Instructions for the task:
Below are records; how many of their lines contain "FullSingleLC"? Give the number and no other words.
*** Opening of Record extracts ***
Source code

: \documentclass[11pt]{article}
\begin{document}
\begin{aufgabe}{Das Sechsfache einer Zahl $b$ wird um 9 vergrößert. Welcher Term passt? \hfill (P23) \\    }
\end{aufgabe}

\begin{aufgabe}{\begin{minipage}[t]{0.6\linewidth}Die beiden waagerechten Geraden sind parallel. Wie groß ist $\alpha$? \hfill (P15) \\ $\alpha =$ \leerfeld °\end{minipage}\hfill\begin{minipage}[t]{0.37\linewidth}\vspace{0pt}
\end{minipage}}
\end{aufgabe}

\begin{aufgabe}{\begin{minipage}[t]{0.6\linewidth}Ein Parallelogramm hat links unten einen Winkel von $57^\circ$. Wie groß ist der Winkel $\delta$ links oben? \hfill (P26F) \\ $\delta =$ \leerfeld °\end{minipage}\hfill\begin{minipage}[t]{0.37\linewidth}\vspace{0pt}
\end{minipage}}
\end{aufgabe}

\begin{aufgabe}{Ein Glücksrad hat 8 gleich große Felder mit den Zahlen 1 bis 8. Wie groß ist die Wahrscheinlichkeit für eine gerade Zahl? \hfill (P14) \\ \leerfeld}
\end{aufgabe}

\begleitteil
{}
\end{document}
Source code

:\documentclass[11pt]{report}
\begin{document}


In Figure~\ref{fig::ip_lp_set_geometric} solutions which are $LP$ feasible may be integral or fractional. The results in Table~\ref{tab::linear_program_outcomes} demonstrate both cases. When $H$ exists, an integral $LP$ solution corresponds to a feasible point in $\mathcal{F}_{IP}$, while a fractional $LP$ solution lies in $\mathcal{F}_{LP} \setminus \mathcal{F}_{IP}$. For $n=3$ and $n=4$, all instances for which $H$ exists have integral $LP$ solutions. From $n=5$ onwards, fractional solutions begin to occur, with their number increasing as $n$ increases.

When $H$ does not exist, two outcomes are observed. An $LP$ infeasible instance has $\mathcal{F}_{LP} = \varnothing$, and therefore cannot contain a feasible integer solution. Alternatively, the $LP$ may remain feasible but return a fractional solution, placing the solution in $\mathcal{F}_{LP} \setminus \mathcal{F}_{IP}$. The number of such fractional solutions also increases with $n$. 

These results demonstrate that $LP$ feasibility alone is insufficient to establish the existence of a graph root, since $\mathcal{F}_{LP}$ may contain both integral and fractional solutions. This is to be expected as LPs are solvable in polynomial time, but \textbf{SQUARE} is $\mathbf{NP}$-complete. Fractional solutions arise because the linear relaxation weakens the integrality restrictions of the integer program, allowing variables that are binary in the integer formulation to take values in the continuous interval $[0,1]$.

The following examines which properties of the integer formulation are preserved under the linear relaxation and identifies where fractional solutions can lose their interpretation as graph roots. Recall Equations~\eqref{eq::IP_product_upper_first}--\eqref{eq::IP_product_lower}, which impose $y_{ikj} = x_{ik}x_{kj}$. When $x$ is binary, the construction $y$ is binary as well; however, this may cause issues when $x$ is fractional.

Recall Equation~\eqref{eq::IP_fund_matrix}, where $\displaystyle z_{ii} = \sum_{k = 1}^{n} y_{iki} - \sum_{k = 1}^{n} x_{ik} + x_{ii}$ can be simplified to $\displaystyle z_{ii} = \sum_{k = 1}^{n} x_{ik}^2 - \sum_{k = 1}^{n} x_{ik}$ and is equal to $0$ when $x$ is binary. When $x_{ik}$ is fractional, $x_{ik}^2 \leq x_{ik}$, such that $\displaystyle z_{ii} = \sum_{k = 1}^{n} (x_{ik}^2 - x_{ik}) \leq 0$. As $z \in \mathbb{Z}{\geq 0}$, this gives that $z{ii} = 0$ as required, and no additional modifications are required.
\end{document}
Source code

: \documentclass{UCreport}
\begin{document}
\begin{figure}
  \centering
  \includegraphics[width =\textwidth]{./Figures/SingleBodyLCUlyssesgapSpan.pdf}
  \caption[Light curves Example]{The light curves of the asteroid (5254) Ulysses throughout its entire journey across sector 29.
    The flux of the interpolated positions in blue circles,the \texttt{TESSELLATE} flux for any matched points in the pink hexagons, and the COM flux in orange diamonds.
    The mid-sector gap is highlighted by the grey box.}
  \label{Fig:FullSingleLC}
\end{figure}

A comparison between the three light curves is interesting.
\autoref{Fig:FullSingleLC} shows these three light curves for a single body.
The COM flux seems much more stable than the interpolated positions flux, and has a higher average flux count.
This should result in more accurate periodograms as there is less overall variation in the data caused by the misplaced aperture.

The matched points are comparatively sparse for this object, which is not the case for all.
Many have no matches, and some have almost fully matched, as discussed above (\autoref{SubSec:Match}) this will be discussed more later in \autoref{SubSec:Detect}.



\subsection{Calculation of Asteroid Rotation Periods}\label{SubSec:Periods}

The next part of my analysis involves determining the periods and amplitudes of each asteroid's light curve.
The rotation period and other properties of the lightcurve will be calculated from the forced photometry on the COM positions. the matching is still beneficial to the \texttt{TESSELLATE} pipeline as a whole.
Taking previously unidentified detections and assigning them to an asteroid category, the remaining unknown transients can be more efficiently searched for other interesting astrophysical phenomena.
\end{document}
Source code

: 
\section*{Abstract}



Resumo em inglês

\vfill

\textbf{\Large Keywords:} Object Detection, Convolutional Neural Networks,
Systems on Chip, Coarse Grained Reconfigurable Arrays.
*** Close of Record extracts ***
*** Opening of Record extracts ***
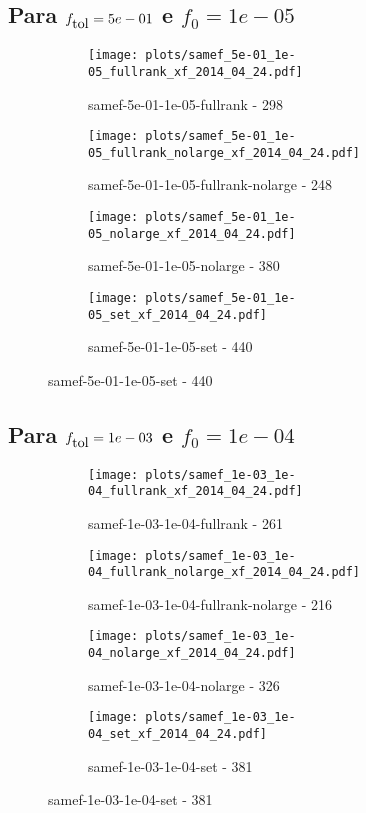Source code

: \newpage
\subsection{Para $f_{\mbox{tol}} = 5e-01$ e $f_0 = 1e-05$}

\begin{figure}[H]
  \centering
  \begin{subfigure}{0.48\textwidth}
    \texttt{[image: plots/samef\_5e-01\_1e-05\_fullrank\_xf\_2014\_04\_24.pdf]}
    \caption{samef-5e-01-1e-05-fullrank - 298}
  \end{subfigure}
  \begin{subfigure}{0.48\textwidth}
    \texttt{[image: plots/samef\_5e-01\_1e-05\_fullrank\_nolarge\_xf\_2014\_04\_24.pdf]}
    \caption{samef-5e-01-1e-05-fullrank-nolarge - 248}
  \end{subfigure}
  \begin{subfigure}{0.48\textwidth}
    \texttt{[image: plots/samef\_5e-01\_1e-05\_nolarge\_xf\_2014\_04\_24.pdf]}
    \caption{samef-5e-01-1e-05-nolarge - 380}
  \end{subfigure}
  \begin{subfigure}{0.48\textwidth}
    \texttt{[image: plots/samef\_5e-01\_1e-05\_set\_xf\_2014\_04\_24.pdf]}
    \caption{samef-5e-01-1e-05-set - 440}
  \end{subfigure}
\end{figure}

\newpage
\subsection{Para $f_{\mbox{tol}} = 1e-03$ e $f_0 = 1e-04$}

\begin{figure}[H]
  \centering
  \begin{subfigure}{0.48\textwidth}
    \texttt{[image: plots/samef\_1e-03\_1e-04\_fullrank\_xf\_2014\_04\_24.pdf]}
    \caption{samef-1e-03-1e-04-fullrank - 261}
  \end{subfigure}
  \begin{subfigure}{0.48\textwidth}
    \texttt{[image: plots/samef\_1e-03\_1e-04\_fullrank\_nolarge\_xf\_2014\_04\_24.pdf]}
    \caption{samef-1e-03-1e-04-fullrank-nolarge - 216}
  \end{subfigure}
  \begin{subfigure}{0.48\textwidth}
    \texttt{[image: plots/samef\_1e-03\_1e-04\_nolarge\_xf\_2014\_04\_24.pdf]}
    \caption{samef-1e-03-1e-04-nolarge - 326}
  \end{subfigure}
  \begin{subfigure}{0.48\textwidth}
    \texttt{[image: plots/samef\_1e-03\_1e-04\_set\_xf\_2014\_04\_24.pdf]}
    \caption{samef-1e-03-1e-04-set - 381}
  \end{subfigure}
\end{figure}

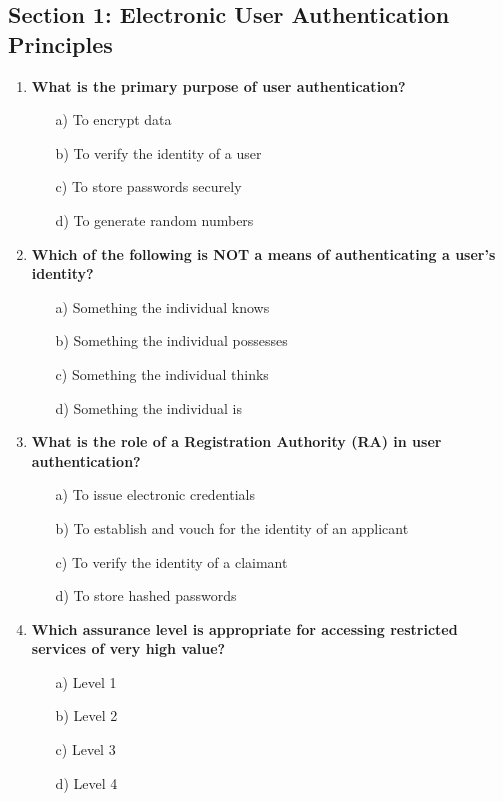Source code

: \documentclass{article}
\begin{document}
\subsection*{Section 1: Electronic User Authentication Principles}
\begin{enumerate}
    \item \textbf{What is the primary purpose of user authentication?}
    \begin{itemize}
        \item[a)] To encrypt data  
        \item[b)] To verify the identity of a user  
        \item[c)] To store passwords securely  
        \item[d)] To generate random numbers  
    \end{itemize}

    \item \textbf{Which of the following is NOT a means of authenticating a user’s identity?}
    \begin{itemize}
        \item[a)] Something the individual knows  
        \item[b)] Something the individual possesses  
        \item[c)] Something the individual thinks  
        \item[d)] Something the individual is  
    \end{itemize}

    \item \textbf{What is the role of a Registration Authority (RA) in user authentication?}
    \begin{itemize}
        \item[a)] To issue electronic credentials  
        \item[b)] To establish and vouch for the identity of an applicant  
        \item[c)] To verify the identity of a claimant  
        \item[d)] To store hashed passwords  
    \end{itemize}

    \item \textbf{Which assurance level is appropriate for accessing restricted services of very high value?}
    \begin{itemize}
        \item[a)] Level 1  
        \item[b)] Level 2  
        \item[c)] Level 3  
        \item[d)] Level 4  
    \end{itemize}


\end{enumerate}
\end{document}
*** Close of Record extracts ***
Answer to the problem:
2